=== TRY IT ===
Write out every record below exactly, leaving the pictures out.

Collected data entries
···
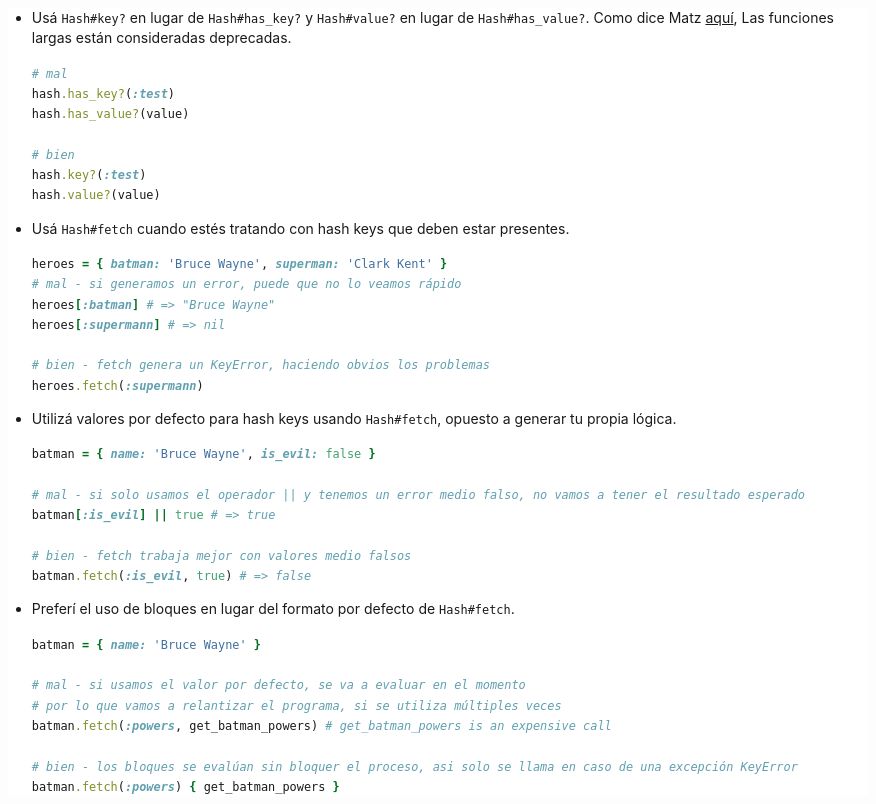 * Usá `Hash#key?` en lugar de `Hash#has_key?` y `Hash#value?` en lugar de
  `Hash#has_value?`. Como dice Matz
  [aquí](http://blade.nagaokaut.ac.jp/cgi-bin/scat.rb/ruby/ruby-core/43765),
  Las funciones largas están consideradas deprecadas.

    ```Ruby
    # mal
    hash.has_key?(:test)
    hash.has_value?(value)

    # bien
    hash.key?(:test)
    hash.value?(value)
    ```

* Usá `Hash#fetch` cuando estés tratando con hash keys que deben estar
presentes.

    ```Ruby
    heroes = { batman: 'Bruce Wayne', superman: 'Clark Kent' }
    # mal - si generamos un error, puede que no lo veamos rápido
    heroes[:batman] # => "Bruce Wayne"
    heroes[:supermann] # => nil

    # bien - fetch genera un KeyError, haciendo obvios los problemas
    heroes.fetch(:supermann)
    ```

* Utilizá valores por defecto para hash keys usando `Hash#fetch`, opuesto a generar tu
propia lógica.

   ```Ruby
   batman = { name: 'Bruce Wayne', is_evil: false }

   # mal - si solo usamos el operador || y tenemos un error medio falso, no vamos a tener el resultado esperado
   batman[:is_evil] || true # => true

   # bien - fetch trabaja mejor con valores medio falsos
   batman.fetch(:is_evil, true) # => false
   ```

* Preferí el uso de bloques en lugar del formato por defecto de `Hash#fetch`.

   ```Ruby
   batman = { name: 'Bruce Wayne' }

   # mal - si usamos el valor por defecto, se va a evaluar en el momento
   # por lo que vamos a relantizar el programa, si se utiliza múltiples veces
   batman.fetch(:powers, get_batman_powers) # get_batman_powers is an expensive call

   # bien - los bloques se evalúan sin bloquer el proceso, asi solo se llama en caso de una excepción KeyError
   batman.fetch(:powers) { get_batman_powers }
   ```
···
=== REPLY TO THE EXERCISE ===
 * Usá `Hash#key?` en lugar de `Hash#has_key?` y `Hash#value?` en lugar de
  `Hash#has_value?`. Como dice Matz
  [aquí](http://blade.nagaokaut.ac.jp/cgi-bin/scat.rb/ruby/ruby-core/43765),
  Las funciones largas están consideradas deprecadas.

    ```Ruby
    # mal
    hash.has_key?(:test)
    hash.has_value?(value)

    # bien
    hash.key?(:test)
    hash.value?(value)
    ```

* Usá `Hash#fetch` cuando estés tratando con hash keys que deben estar
presentes.

    ```Ruby
    heroes = { batman: 'Bruce Wayne', superman: 'Clark Kent' }
    # mal - si generamos un error, puede que no lo veamos rápido
    heroes[:batman] # => "Bruce Wayne"
    heroes[:supermann] # => nil

    # bien - fetch genera un KeyError, haciendo obvios los problemas
    heroes.fetch(:supermann)
    ```

* Utilizá valores por defecto para hash keys usando `Hash#fetch`, opuesto a generar tu
propia lógica.

   ```Ruby
   batman = { name: 'Bruce Wayne', is_evil: false }

   # mal - si solo usamos el operador || y tenemos un error medio falso, no vamos a tener el resultado esperado
   batman[:is_evil] || true # => true

   # bien - fetch trabaja mejor con valores medio falsos
   batman.fetch(:is_evil, true) # => false
   ```

* Preferí el uso de bloques en lugar del formato por defecto de `Hash#fetch`.

   ```Ruby
   batman = { name: 'Bruce Wayne' }

   # mal - si usamos el valor por defecto, se va a evaluar en el momento
   # por lo que vamos a relantizar el programa, si se utiliza múltiples veces
   batman.fetch(:powers, get_batman_powers) # get_batman_powers is an expensive call

   # bien - los bloques se evalúan sin bloquer el proceso, asi solo se llama en caso de una excepción KeyError
   batman.fetch(:powers) { get_batman_powers }
   ```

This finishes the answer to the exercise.